If such configurations are allowed - this is a legal workaround for a limit of 16 no-cont RHEL instances. For example, a small company, with 50 employees can absolutely legally have free and no-cost 800 RHEL servers in self-support mode. Company with 100 employees can have 1600 free no-cost RHEL servers in self-support mode and so on.
If such configurations are forbidden (on what basis?) - I have no choice but to migrate from free CentOS and no-cost RHEL to Oracle Linux or Alma Linux or Rocky Linux.
And in the future if my company grows and I will need to buy commercial support - I will be forced by Red Hat's decision to buy subscriptions for Oracle Linux from the Oracle Corporation?
Is this the real goal of the no-cost RHEL 16 instance limit - force CentOS users migrate to Oracle Linux?
Brian Exelbierd explained this whole thing quite well on the Ask Noah Show[1]. The answer to this is that what you're saying is perfectly allowed.
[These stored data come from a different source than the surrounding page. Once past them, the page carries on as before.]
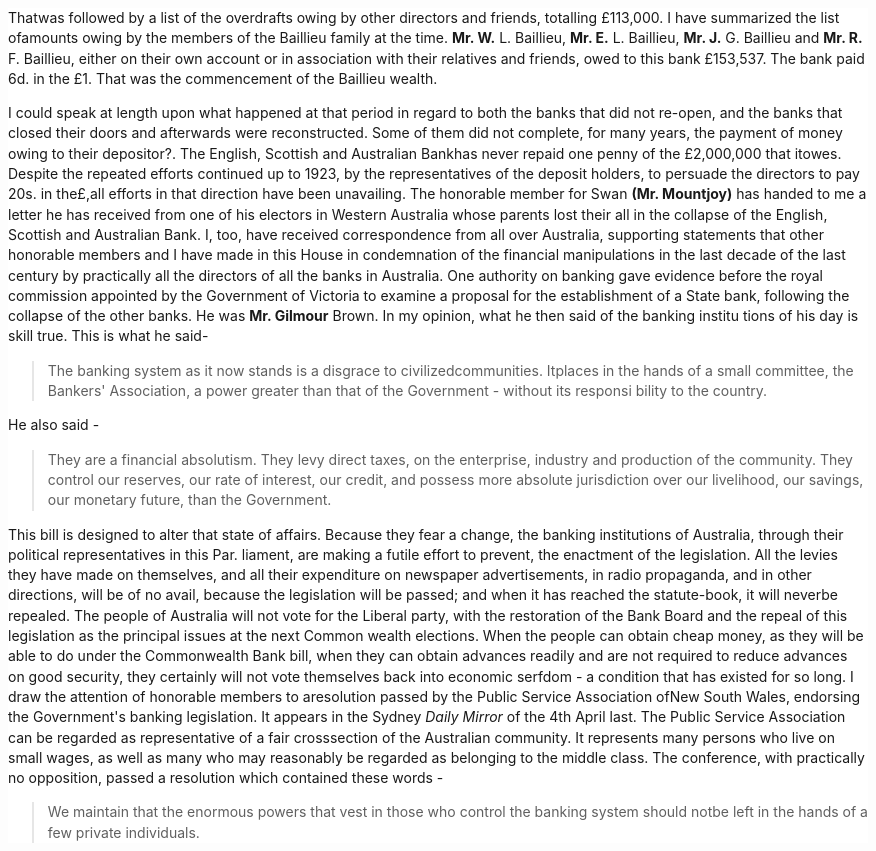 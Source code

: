 Thatwas followed by a list of the overdrafts owing by other directors and friends, totalling £113,000. I have summarized the list ofamounts owing by the members of the Baillieu family at the time.  **Mr. W.**  L. Baillieu,  **Mr. E.**  L. Baillieu,  **Mr. J.**  G. Baillieu and  **Mr. R.**  F. Baillieu, either on their own account or in association with their relatives and friends, owed to this bank £153,537. The bank paid 6d. in the £1. That was the commencement of the Baillieu wealth. 

I could speak at length upon what happened at that period in regard to both the banks that did not re-open, and the banks that closed their doors and afterwards were reconstructed. Some of them did not complete, for many years, the payment of money owing to their depositor?. The English, Scottish and Australian Bankhas never repaid one penny of the £2,000,000 that itowes. Despite the repeated efforts continued up to 1923, by the representatives of the deposit holders, to persuade the directors to pay 20s. in the£,all efforts in that direction have been unavailing. The honorable member for Swan  **(Mr. Mountjoy)**  has handed to me a letter he has received from one of his electors in Western Australia whose parents lost their all in the collapse of the English, Scottish and Australian Bank. I, too, have received correspondence from all over Australia, supporting statements that other honorable members and I have made in this House in condemnation of the financial manipulations in the last decade of the last century by practically all the directors of all the banks in Australia. One authority on banking gave evidence before the royal commission appointed by the Government of Victoria to examine a proposal for the establishment of a State bank, following the collapse of the other banks. He was  **Mr. Gilmour**  Brown. In my opinion, what he then said of the banking institu tions of his day is skill true. This is what he said- 

  >The banking system as it now stands is a disgrace to civilizedcommunities. Itplaces in the hands of a small committee, the Bankers' Association, a power greater than that of the Government - without its responsi bility to the country. 

He also said - 

  >They are a financial absolutism. They  levy direct taxes,  on  the  enterprise, industry  and  production of the community. They control our reserves, our rate of interest,  our credit,  and possess more absolute jurisdiction over our livelihood, our savings, our monetary future, than the  Government. 

This bill is designed to alter that state of affairs. Because they fear a change, the banking institutions of Australia, through their political representatives in this Par. liament, are making a futile effort to prevent, the enactment of the legislation. All the levies they have made on themselves, and all their expenditure on newspaper advertisements, in radio propaganda, and in other directions, will be of no avail, because the legislation will be passed; and when it has reached the statute-book,  it  will neverbe repealed. The people of Australia will not vote for the Liberal party, with the restoration of the Bank Board and the repeal of this legislation as the principal issues at the next Common wealth elections. When the people can obtain cheap money, as they will be able to do under the Commonwealth Bank bill, when they can obtain advances readily and are not required to reduce advances on good security, they certainly will not vote themselves back into economic serfdom - a condition that has existed for  so  long. I draw the attention of honorable members to aresolution passed by the Public Service Association ofNew South Wales, endorsing the Government's banking legislation. It appears in the Sydney  *Daily Mirror*  of the 4th April last. The Public Service Association can be regarded as representative of a fair crosssection of the Australian community. It  represents  many persons who live on small wages, as well as many who may reasonably be regarded as belonging to the middle class. The conference, with practically no opposition, passed a resolution which contained these words - 

  >We maintain that the enormous powers that vest in those who control the banking system should notbe left in the hands of a few private individuals.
The bet here is that this is sufficiently costly, risky, and a hassle (who wants to manage 100+ Red Hat accounts? I know I wouldn't!) that the company in question would decide to purchase RHEL subscriptions from Red Hat, especially after experiencing the value that Red Hat provides (Red Hat Insights, live kernel patching, etc.).
But did you know the minimal price of one RHEL Server subscription?
~ 350 USD/year.
So, subscription for 100 servers/VMs will be cost 35_000 USD/year.
Every year. For 10 years price of 100 subscriptions is 350_000 USD.
You don't need 100 Red Hat accounts, for 100 server subscriptions.
For 112 RHEL Server subscriptions you need only 7 Red Hat accounts.
16 * 7 == 112.
Managing 7 Red Hat accounts really is sufficiently costly, risky, and a hassle? I don't see any problems with such work for 7 accounts.
For 1600 servers minimal commercial price is 560_000 USD/year. and price is 5_600_000 USD for 10 year subscription. For 1600 servers.
Managing 100 Red Hat accounts really is sufficiently costly, risky, and a hassle? This work cost more then 5_600_000 USD for 10 years?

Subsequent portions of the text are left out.